Perhaps the most sought after and illusive word in the English language is love. Musicians pine for it. Authors write about it. In many ways we all long to experience it in its truest form. But what is love? Is it a relationship… a feeling… an action or attitude? The answer is likely… yes! Even (especially) Christians have desired to un-define and re-define this overused and misunderstood word. So, what of it? In what way(s) should our lives be characterized by this emotion and/or attitude?
In the near future I would like to take the words of 1 Corinthians 13 and more carefully analyze the far-reaching implications of love. For this post let’s focus on love as a general, overarching attitude. It is my opinion that there is no singular defining characteristic that has more ability to affect people than love. In John 13, Jesus said as much, “Your love for one another will prove to the world that you are my disciples.”
I have a little sticker on the outside of my laptop that has been a huge conversation starter (particularly in Starbucks). It simply says, “love wins”. Just this past week a smiley young man stopped by my table on his way out the door and said, “I definitely like this God better than the one that was presented to me in church as I was growing up.” He went on to tell me that he was re-reading Rob Bell’s book entitled Love Wins. And while there is some great stuff in that offering, there are also some very dangerous assumptions. In fact, this is part of the discussion about love. Is love (as a concept) all warm and fuzzy and kittens and bunnies and, in the end, everybody gets in?… speaking of heaven.

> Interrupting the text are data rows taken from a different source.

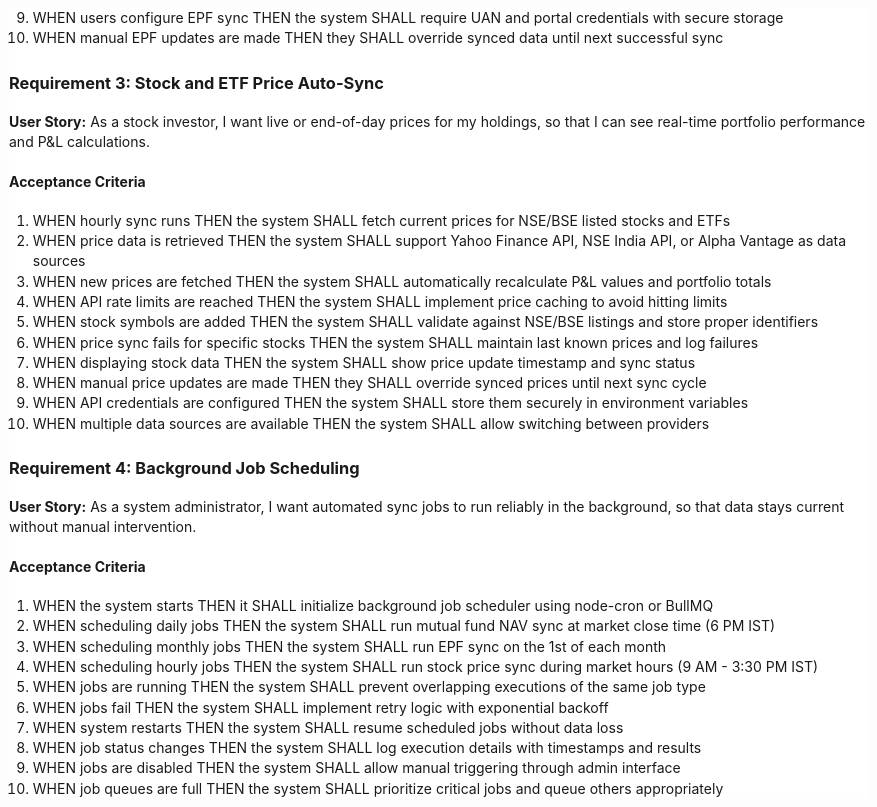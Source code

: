 9. WHEN users configure EPF sync THEN the system SHALL require UAN and portal credentials with secure storage
10. WHEN manual EPF updates are made THEN they SHALL override synced data until next successful sync

### Requirement 3: Stock and ETF Price Auto-Sync

**User Story:** As a stock investor, I want live or end-of-day prices for my holdings, so that I can see real-time portfolio performance and P&L calculations.

#### Acceptance Criteria

1. WHEN hourly sync runs THEN the system SHALL fetch current prices for NSE/BSE listed stocks and ETFs
2. WHEN price data is retrieved THEN the system SHALL support Yahoo Finance API, NSE India API, or Alpha Vantage as data sources
3. WHEN new prices are fetched THEN the system SHALL automatically recalculate P&L values and portfolio totals
4. WHEN API rate limits are reached THEN the system SHALL implement price caching to avoid hitting limits
5. WHEN stock symbols are added THEN the system SHALL validate against NSE/BSE listings and store proper identifiers
6. WHEN price sync fails for specific stocks THEN the system SHALL maintain last known prices and log failures
7. WHEN displaying stock data THEN the system SHALL show price update timestamp and sync status
8. WHEN manual price updates are made THEN they SHALL override synced prices until next sync cycle
9. WHEN API credentials are configured THEN the system SHALL store them securely in environment variables
10. WHEN multiple data sources are available THEN the system SHALL allow switching between providers

### Requirement 4: Background Job Scheduling

**User Story:** As a system administrator, I want automated sync jobs to run reliably in the background, so that data stays current without manual intervention.

#### Acceptance Criteria

1. WHEN the system starts THEN it SHALL initialize background job scheduler using node-cron or BullMQ
2. WHEN scheduling daily jobs THEN the system SHALL run mutual fund NAV sync at market close time (6 PM IST)
3. WHEN scheduling monthly jobs THEN the system SHALL run EPF sync on the 1st of each month
4. WHEN scheduling hourly jobs THEN the system SHALL run stock price sync during market hours (9 AM - 3:30 PM IST)
5. WHEN jobs are running THEN the system SHALL prevent overlapping executions of the same job type
6. WHEN jobs fail THEN the system SHALL implement retry logic with exponential backoff
7. WHEN system restarts THEN the system SHALL resume scheduled jobs without data loss
8. WHEN job status changes THEN the system SHALL log execution details with timestamps and results
9. WHEN jobs are disabled THEN the system SHALL allow manual triggering through admin interface
10. WHEN job queues are full THEN the system SHALL prioritize critical jobs and queue others appropriately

Anne Lamott says, “You can safely assume you’ve created God in your own image when it turns out that God hates all the same people you do.” I would contend that the same is true in reverse. It works equally well with your assumptions about the nature of love.
The love that the Bible talks about defies our human understanding. The love of the Scriptures walks two miles when someone demands that you walk one. Bible love marries a prostitute because God says this will give people far from me a picture of how much I care for them. The love acted out in the pages of the Bible is unlike any modern version that we can write. It is beyond. It transcends reason. It is other.
So, as a friend asked me recently as I was suggesting this kind of love in a tough situation, “How would this flesh out?” I think it’s only fair to talk about biblical love in the spirit of what the Scriptures say. This is where it gets frustrating for many people. I think we hear a word like love and want to open a holy dictionary and find out what fits into that word and what does not. I am increasingly certain that it rarely works that way. Instead Bible love is demonstrating the spirit of Jesus in and around the circumstances of life.
It may mean being the good Samaritan. It may mean speaking a hard truth (like Jonah did). I am convinced that as we seek to follow Jesus, the way of love will most often be the way of humility. This fits both “sides” of the discussion. If I am bringing a hard truth because of love… I do it humbly and gently. If I am coming with encouragement or grace I do it with humility… realizing that in and of myself, I have nothing to give. This is in keeping with the spirit and attitude of biblical love.